Although biometrics is the most secure form of identification, the corporate world in Asia has been slow to adopt it to protect critical information in data centers and to more efficiently restrict access to enterprise IT systems.
This is despite the increasing availability of biometrics security systems including fingerprint, voice pattern recognition, 3D face recognition, vein pattern analysis, and even ear print pattern identification.
“Ears are known as the fingerprints of the face, and ear print patterns are quite unique,” said Dave Chadwick, senior solutions advisor, identity and biometrics, for Unisys. “There is even vein pattern analysis, which uses infrared light to highlight the veins on the back of the hand — or the back of one finger – which are also nearly as unique as fingerprints.”
Unisys is a worldwide information technology consulting services and solutions company which is also one of the world’s top 20 RFID vendors.

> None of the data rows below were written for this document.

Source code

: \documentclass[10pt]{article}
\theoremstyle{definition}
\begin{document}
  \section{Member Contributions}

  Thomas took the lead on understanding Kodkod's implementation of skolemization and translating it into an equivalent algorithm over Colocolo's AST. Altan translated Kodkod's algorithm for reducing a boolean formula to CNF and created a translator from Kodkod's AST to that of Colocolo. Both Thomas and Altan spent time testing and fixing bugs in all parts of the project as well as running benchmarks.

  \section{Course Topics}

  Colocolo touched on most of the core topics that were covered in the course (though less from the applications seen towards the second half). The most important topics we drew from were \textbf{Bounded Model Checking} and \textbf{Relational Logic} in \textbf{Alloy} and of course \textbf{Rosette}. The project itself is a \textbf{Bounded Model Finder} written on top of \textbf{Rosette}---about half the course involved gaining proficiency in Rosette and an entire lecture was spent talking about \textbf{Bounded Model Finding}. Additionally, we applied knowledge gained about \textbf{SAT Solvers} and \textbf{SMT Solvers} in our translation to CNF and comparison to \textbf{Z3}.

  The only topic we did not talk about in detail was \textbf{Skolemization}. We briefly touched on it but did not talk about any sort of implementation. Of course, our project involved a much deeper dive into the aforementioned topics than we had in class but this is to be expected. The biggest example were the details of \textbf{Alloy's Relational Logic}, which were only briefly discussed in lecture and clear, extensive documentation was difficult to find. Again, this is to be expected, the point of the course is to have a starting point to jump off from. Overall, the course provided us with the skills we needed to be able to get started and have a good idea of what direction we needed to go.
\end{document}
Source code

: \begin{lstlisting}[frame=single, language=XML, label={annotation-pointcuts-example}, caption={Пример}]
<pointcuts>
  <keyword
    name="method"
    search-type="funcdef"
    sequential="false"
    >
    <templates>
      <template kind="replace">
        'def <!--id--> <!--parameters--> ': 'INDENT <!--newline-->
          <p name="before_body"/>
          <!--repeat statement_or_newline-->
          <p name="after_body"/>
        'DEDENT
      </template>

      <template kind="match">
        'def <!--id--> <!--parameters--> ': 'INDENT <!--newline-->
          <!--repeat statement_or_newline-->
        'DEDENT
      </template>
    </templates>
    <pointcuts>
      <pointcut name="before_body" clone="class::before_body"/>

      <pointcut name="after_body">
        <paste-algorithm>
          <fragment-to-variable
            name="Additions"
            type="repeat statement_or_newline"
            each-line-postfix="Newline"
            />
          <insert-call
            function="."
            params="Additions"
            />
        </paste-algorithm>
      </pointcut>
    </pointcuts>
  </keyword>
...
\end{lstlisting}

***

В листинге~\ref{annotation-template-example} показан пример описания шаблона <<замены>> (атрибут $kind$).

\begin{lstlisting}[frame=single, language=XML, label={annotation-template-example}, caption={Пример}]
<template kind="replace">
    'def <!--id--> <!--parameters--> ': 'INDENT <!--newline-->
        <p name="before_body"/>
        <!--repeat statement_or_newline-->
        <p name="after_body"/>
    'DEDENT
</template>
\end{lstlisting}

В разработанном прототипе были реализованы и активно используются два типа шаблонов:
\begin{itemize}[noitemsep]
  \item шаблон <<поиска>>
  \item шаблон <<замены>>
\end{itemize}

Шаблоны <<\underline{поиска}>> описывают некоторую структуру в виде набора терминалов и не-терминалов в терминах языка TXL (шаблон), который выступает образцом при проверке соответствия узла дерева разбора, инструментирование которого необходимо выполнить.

Chadwick is also a member of the Biometrics Institute Technical Committee, and was speaking in Singapore, after the Govware Conference (October 6 — 7) which had the theme ‘Positive Security: Empowering Business Models of the Future’ and was presented by Singapore’s Ministry of Home Affairs (MHA).
Responsible and ethical
The Biometrics Institute — ww.biometricsinstitute.org – has developed voluntary standards for the use of the technology, including regular audits and enforcing information privacy practices. It promotes the technology’s responsible and ethical use. The adoption of international standards has helped to advance e-ID protection globally.
Chadwick said that in the past five years there has been ‘a huge magnitude in improvement’ in biometrics technology, but the corporate world was generally still struggling with the cost-benefit analysis.
He said that biometrics systems would be perfect to protect data centres, to restrict access to critical information technology facilities, and to tightly control system administrator identities and their sensitive activities. Some commercial industries were also using biometrics for customer verification.
Current infrastructure configurations such as service oriented architecture and open source software enabled biometrics technologies and readers to be safely connected to systems without interfering with IT operability.
“Traditional security systems like usernames and passwords are now only the first line, the first factor, of defense. The average person today has about 28 passwords and too many users keep passwords on sticky labels stuck to computer monitors, or write their PIN numbers on their bank cards.
“These traditional systems rely on something you have, not who you are, but biometrics systems anchor your identity and are part of who you are. You can lose your ID card, or have it stolen, but no one can steal your fingerprints, your iris, your hands or your ears.”
Three factor authentication
Chadwick, a former policeman and forensic photographer, said banks — particularly those in Asia – had now introduced two factor authentication, with log-ins and digital tokens, but biometrics provided ‘three factor authentication’.
Some financial institutions now even used voice pattern recognition to definitely identify clients wanting to withdraw large sums.
Chadwick commended Singapore, Hong Kong and other developed Asian countries, for their advanced adoption of biometrics systems, particularly in enhancing citizen security and border control through e-passports. He said that these implementations represented only the first wave of biometrics development with the future possibly offering such breakthroughs as blood analysis by light, without requiring the skin to be penetrated. He highlighted an expensive motorcycle distributor in Australia, that installed a biometrics fingerprint identification system to restrict access to a lift, which provided entry to a store of hundreds of valuable machines.
“If a motorcycle dealer can use sophisticated biometrics technology to protect expensive machines, it’s hard to understand why larger corporations have not yet implemented this most secure form of identification to protect such things as mission critical data and systems.”